> _TASK OBJECTIVE_
Copy each line of the following data that contains "project".

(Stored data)
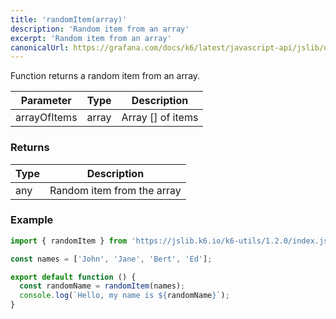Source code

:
 ```yaml
---
title: 'randomItem(array)'
description: 'Random item from an array'
excerpt: 'Random item from an array'
canonicalUrl: https://grafana.com/docs/k6/latest/javascript-api/jslib/utils/randomitem/
---
```


Function returns a random item from an array.

| Parameter     | Type   | Description |
| ------------- | ------ |  --- |
| arrayOfItems  | array  | Array [] of items |


### Returns

| Type   | Description     |
| -----  | --------------- |
| any    | Random item from the array  |


### Example

<CodeGroup labels={[]}>

```javascript
import { randomItem } from 'https://jslib.k6.io/k6-utils/1.2.0/index.js';

const names = ['John', 'Jane', 'Bert', 'Ed'];

export default function () {
  const randomName = randomItem(names);
  console.log(`Hello, my name is ${randomName}`);
}
```

</CodeGroup>
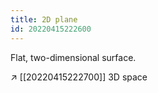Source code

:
 ```yaml
---
title: 2D plane
id: 20220415222600
---
```


Flat, two-dimensional  surface.

↗︎ [[20220415222700]] 3D space
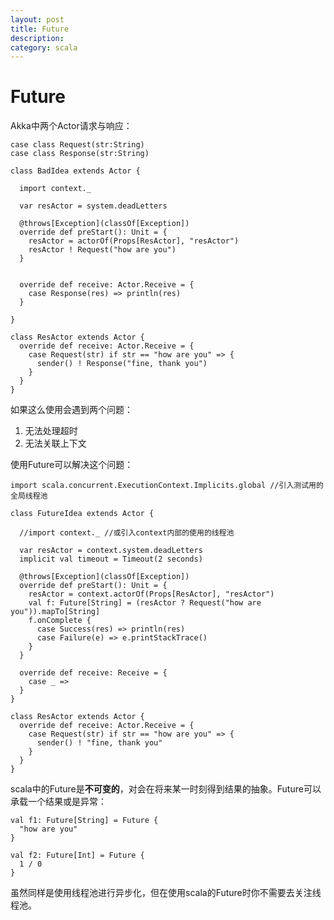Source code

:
 ```yaml
---
layout: post
title: Future
description: 
category: scala
---
```


Future
=====

Akka中两个Actor请求与响应：


	case class Request(str:String)
	case class Response(str:String)
	
	class BadIdea extends Actor {

	  import context._

	  var resActor = system.deadLetters

	  @throws[Exception](classOf[Exception])
	  override def preStart(): Unit = {
	    resActor = actorOf(Props[ResActor], "resActor")
	    resActor ! Request("how are you")
	  }


	  override def receive: Actor.Receive = {
	    case Response(res) => println(res)
	  }

	}
	
	class ResActor extends Actor {
	  override def receive: Actor.Receive = {
	    case Request(str) if str == "how are you" => {
	      sender() ! Response("fine, thank you")
	    }
	  }
	}	

如果这么使用会遇到两个问题：

 1. 无法处理超时
 2. 无法关联上下文

使用Future可以解决这个问题：

	import scala.concurrent.ExecutionContext.Implicits.global //引入测试用的全局线程池
	
	class FutureIdea extends Actor {

	  //import context._ //或引入context内部的使用的线程池

	  var resActor = context.system.deadLetters
	  implicit val timeout = Timeout(2 seconds)

	  @throws[Exception](classOf[Exception])
	  override def preStart(): Unit = {
	    resActor = context.actorOf(Props[ResActor], "resActor")
	    val f: Future[String] = (resActor ? Request("how are you")).mapTo[String]
	    f.onComplete {
	      case Success(res) => println(res)
	      case Failure(e) => e.printStackTrace()
	    }
	  }

	  override def receive: Receive = {
	    case _ =>
	  }
	}
	
	class ResActor extends Actor {
	  override def receive: Actor.Receive = {
	    case Request(str) if str == "how are you" => {
	      sender() ! "fine, thank you"
	    }
	  }
	}	

scala中的Future是**不可变的**，对会在将来某一时刻得到结果的抽象。Future可以承载一个结果或是异常：

	val f1: Future[String] = Future {
	  "how are you"
	}
  
	val f2: Future[Int] = Future {
	  1 / 0
	}

虽然同样是使用线程池进行异步化，但在使用scala的Future时你不需要去关注线程池。

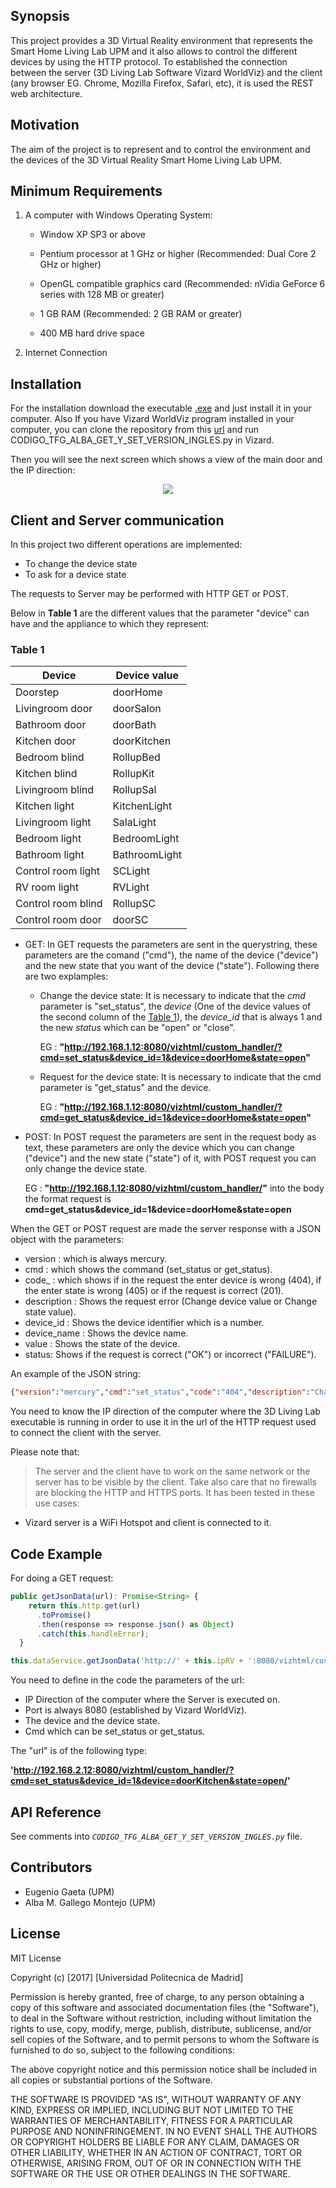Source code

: ## Synopsis

This project provides a 3D Virtual Reality environment that represents the Smart Home Living Lab UPM and it also allows to control the different devices  by using the HTTP protocol. To established the connection between the server (3D Living Lab Software Vizard WorldViz) and the client (any browser EG. Chrome, Mozilla Firefox, Safari, etc), it is used the REST web architecture.

## Motivation

The aim of the project is to represent  and to control the environment and the devices of the 3D Virtual Reality Smart Home Living Lab UPM. 

## Minimum Requirements

1. A computer with Windows Operating System: 

    - Window XP SP3 or above

    - Pentium processor at 1 GHz or higher (Recommended: Dual Core 2 GHz or higher)

    - OpenGL compatible graphics card (Recommended: nVidia GeForce 6 series with 128 MB or greater)

    - 1 GB RAM (Recommended: 2 GB RAM or greater)

    - 400 MB hard drive space

2. Internet Connection




## Installation

For the installation download the executable [.exe](https://owncloud.lst.tfo.upm.es/index.php/s/hjjVTTbmOxf7SEn) and just install it in your computer.
Also If you have Vizard WorldViz program installed in your computer, you can  clone the repository from this [url](https://gitlab.lst.tfo.upm.es/Plan4Act/3D_Virtual_Living_Lab.git) and run CODIGO_TFG_ALBA_GET_Y_SET_VERSION_INGLES.py in Vizard.  

Then you will see the next screen which shows a view of the main door and the IP direction:
<p align="center">
  <img src="https://fotos.subefotos.com/8f358e5de887432a5374bfce7953219co.jpg" />
</p>

## Client and Server communication

In this project two different operations are implemented:
- To change the device state
- To ask for a device state

The requests to Server may be performed with HTTP GET or POST. 

Below in **Table 1** are the different values that the parameter "device" can have and the appliance to which they represent:

 ### Table 1 <a id="table1"></a>

| Device                | Device value       |
| ----------            | ----------         | 
| Doorstep              | doorHome           |
| Livingroom door       | doorSalon          |
| Bathroom door         | doorBath           |
| Kitchen door          | doorKitchen        |
| Bedroom blind         | RollupBed          |
| Kitchen blind         | RollupKit          |
| Livingroom blind      | RollupSal          |
| Kitchen light         | KitchenLight       |
| Livingroom light      | SalaLight          |
| Bedroom light         | BedroomLight       |
| Bathroom light        | BathroomLight      |
| Control room light    | SCLight            |
| RV room light         | RVLight            |
| Control room blind    | RollupSC           |
| Control room door     | doorSC             |



 - GET: In GET requests the parameters are sent in the querystring, these parameters are the comand ("cmd"), the name of the device ("device") and the new state that you want of the device ("state"). Following there are two explamples:

   - Change the device state: It is necessary to indicate that the *cmd* parameter is "set_status", the *device* (One of the device values of the second column of the [Table 1](#table1)), the *device_id* that is always 1 and the new *status* which can be "open" or "close". 

      EG : **"http://192.168.1.12:8080/vizhtml/custom_handler/?cmd=set_status&device_id=1&device=doorHome&state=open"**

   - Request for the device state: It is necessary to indicate that the cmd parameter is "get_status" and the device. 

      EG : **"http://192.168.1.12:8080/vizhtml/custom_handler/?cmd=get_status&device_id=1&device=doorHome&state=open"**

 - POST: In POST request the parameters are sent in the request body as text, these parameters are only the device which you can change ("device") and the new state ("state") of it, with POST request you can only change the device state.

    EG : **"http://192.168.1.12:8080/vizhtml/custom_handler/"** into the body the format request is **cmd=get_status&device_id=1&device=doorHome&state=open**

 When the GET or POST request are made the server response with a JSON object with the parameters:

 - version : which is always mercury.
 - cmd : which shows the command (set_status or get_status).
 - code_ : which shows if in the request the enter device is wrong (404), if the enter state is wrong (405) or if the request is correct (201).
 - description : Shows the request error (Change device value or Change state value).
 - device_id : Shows the device identifier which is a number.
 - device_name : Shows the device name.
 - value : Shows the state of the device.
 - status: Shows if the request is correct ("OK") or incorrect ("FAILURE").

An example of the JSON string:
```json
{"version":"mercury","cmd":"set_status","code":"404","description":"Change device value.","device_id":"1","device_name":"RVLightd","value":"close","status":"FAILURE"}
```

You need to know the IP direction of the computer where the 3D Living Lab executable is running in order to use it in the url of the HTTP request used to connect the client with the server.




Please note that:

 > The server and the client have to work on the same network or the server has to be visible by the client. Take also care that no firewalls are blocking the HTTP and HTTPS ports. It has been tested in these use cases:
 - Vizard server is a WiFi Hotspot and client is connected to it.
 


## Code Example

For doing a GET request:

```typescript
public getJsonData(url): Promise<String> {
    return this.http.get(url)
      .toPromise()
      .then(response => response.json() as Object)
      .catch(this.handleError);
  }        

this.dataService.getJsonData('http://' + this.ipRV + ':8080/vizhtml/custom_handler/?cmd=set_status&device_id=1&' + otro.url_close);
```
 

You need to define in the code the parameters of the url:
 - IP Direction of the computer where the Server is executed on.
 - Port is always 8080 (established by Vizard WorldViz).
 - The device and the device state.
 - Cmd which can be set_status or get_status.       

The "url" is of the following type:

**'http://192.168.2.12:8080/vizhtml/custom_handler/?cmd=set_status&device_id=1&device=doorKitchen&state=open/'**      			 


## API Reference

See comments into *```CODIGO_TFG_ALBA_GET_Y_SET_VERSION_INGLES.py```* file. 


## Contributors

- Eugenio Gaeta (UPM)
- Alba M. Gallego Montejo (UPM)

## License

MIT License

Copyright (c) [2017] [Universidad Politecnica de Madrid]

Permission is hereby granted, free of charge, to any person obtaining a copy
of this software and associated documentation files (the "Software"), to deal
in the Software without restriction, including without limitation the rights
to use, copy, modify, merge, publish, distribute, sublicense, and/or sell
copies of the Software, and to permit persons to whom the Software is
furnished to do so, subject to the following conditions:

The above copyright notice and this permission notice shall be included in all
copies or substantial portions of the Software.

THE SOFTWARE IS PROVIDED "AS IS", WITHOUT WARRANTY OF ANY KIND, EXPRESS OR
IMPLIED, INCLUDING BUT NOT LIMITED TO THE WARRANTIES OF MERCHANTABILITY,
FITNESS FOR A PARTICULAR PURPOSE AND NONINFRINGEMENT. IN NO EVENT SHALL THE
AUTHORS OR COPYRIGHT HOLDERS BE LIABLE FOR ANY CLAIM, DAMAGES OR OTHER
LIABILITY, WHETHER IN AN ACTION OF CONTRACT, TORT OR OTHERWISE, ARISING FROM,
OUT OF OR IN CONNECTION WITH THE SOFTWARE OR THE USE OR OTHER DEALINGS IN THE
SOFTWARE.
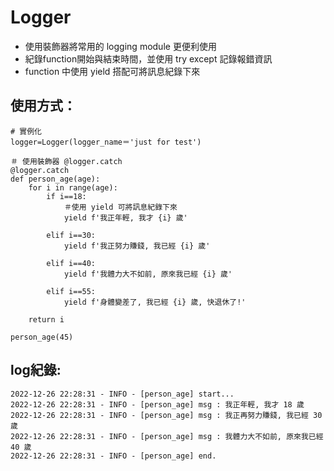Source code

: # Logger
* 使用裝飾器將常用的 logging module 更便利使用
* 紀錄function開始與結束時間，並使用 try except 記錄報錯資訊
* function 中使用 yield 搭配可將訊息紀錄下來

## 使用方式：
```python=
# 實例化
logger=Logger(logger_name＝'just for test')

＃ 使用裝飾器 @logger.catch 
@logger.catch
def person_age(age):
    for i in range(age):
        if i==18:
            ＃使用 yield 可將訊息紀錄下來
            yield f'我正年輕, 我才 {i} 歲'
            
        elif i==30:
            yield f'我正努力賺錢, 我已經 {i} 歲'
            
        elif i==40:
            yield f'我體力大不如前, 原來我已經 {i} 歲'
            
        elif i==55:
            yield f'身體變差了, 我已經 {i} 歲, 快退休了!'
            
    return i
    
person_age(45)
```
## log紀錄:
```
2022-12-26 22:28:31 - INFO - [person_age] start...
2022-12-26 22:28:31 - INFO - [person_age] msg : 我正年輕, 我才 18 歲 
2022-12-26 22:28:31 - INFO - [person_age] msg : 我正再努力賺錢, 我已經 30 歲 
2022-12-26 22:28:31 - INFO - [person_age] msg : 我體力大不如前, 原來我已經 40 歲 
2022-12-26 22:28:31 - INFO - [person_age] end.
```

> _EXERCISE SOLUTION_
This project provides a 3D Virtual Reality environment that represents the Smart Home Living Lab UPM and it also allows to control the different devices  by using the HTTP protocol. To established the connection between the server (3D Living Lab Software Vizard WorldViz) and the client (any browser EG. Chrome, Mozilla Firefox, Safari, etc), it is used the REST web architecture.
The aim of the project is to represent  and to control the environment and the devices of the 3D Virtual Reality Smart Home Living Lab UPM. 
In this project two different operations are implemented:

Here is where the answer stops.